Said differently, a linear system of congruences which has no solution always has a linear combination of those congruences which is equivalent to $0 =k \bmod q$ for $k \not \equiv 0$
- If not, is there some sort of analogous certificate of having no solutions for mod $q$, where $q$ is not a prime or a power of a prime?
Thank you very much for the help
OK, so let $A$ be a $m\times n$ matrix with coefficients in $\mathbb{Z}/q\mathbb{Z}$.
Take any $m\times n$ matrix $M$ with coefficients in $\mathbb{Z}$ such that $A=M \mod q$.
Reducing to a Smith normal form gives you an equality $UMV=R$, where $U\in GL_m(\mathbb{Z})$ and $V\in GL_n(\mathbb{Z})$ and $R$ is a $m\times n$ matrix with coefficients in $\mathbb{Z}$, and which has the form $\pmatrix{D & 0 \cr 0 & 0}$, where $D=\pmatrix{d_1 & & \cr & \ddots & d_r}$, where $d_1\mid \cdots \mid d_r$ (and $d_i>0$).

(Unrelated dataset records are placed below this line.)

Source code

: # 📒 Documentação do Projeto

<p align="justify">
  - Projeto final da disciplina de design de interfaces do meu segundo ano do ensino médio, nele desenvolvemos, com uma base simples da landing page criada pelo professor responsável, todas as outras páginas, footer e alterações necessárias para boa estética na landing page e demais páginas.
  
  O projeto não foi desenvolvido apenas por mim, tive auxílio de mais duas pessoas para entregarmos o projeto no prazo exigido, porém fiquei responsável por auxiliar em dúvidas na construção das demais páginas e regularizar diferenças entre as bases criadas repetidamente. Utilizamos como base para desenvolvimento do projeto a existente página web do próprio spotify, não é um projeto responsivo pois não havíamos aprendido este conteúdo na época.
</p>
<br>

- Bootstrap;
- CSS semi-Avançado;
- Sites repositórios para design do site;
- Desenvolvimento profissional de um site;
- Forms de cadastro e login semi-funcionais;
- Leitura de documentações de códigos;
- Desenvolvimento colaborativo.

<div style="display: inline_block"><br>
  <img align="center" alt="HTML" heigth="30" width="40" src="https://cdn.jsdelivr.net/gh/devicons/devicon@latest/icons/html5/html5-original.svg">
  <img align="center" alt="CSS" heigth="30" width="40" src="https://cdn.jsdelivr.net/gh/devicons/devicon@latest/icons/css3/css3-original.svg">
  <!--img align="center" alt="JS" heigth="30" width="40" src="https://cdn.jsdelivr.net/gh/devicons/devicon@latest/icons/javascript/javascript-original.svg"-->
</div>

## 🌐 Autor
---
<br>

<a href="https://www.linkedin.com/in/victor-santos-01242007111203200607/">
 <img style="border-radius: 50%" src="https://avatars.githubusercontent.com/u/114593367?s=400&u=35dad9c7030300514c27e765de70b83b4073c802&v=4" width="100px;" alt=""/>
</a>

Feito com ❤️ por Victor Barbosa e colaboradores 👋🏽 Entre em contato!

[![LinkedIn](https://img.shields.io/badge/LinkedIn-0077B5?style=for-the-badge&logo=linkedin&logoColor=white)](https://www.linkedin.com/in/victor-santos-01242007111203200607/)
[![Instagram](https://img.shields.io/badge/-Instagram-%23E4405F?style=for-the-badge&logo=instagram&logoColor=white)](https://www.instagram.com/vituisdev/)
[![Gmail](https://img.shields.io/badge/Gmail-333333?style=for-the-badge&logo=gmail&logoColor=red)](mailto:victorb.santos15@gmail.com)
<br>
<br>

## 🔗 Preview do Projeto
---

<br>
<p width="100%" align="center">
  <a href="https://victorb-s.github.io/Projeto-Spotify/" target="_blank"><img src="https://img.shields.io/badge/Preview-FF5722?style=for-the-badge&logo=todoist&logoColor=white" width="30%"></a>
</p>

$R$ is called the Smith normal form of $M$ and you can find $U,R,V$ explicitely (you have lot of explanations on the web).
In particular, note that $U,V$ both have determinant $\pm 1$, so they are still invertible when reducing mod $q$.
All in all, your linear system is $URVx=b \mod q$, that is $Ru=U^{-1} b \mod q$, where $y=Vx$. Since $V$ is invertible mod $q$, your linear system will have a solution mod q if and only if the linear system $Ry=V^{-1} b$ has a solution. Now it boils down to a system of the form $d_iy_i =c_i \mod q$, where $c_i$ is the ith coordinate of $V^{-1 }b$.
Conclusion: you are reduced to study an equation of the form $dy=c \mod q$.
We may possibly have $d=0$ (because some of the $d_i's$ may be divisible by $q$, or you could have $r<n$ , or both), but what follows is valid in any situation.
Set $g=gcd (q,d)$.
I claim that this has a solution if and only if $g\mid c$. Indeed $c=dy-kq$ for some $k$, which is a multiple of $g$, so the condition is necessary.
Conversely if $g\mid c$, write $c=gc'$, $d=gd'$ and $q=g q'$. Then your equation is equivalent to $d'y=c' \mod q'$, which has a solution because $d'$ and $q'$ are croprime, so $d'$ is invertible mod $q'$.
Final remark: you probably do not need the Smith normal form. You have slightly different standard forms which are computable using only row operations, but the final result is neat enough and you do not have to think about anything once you are reduced to a "diagonal" system.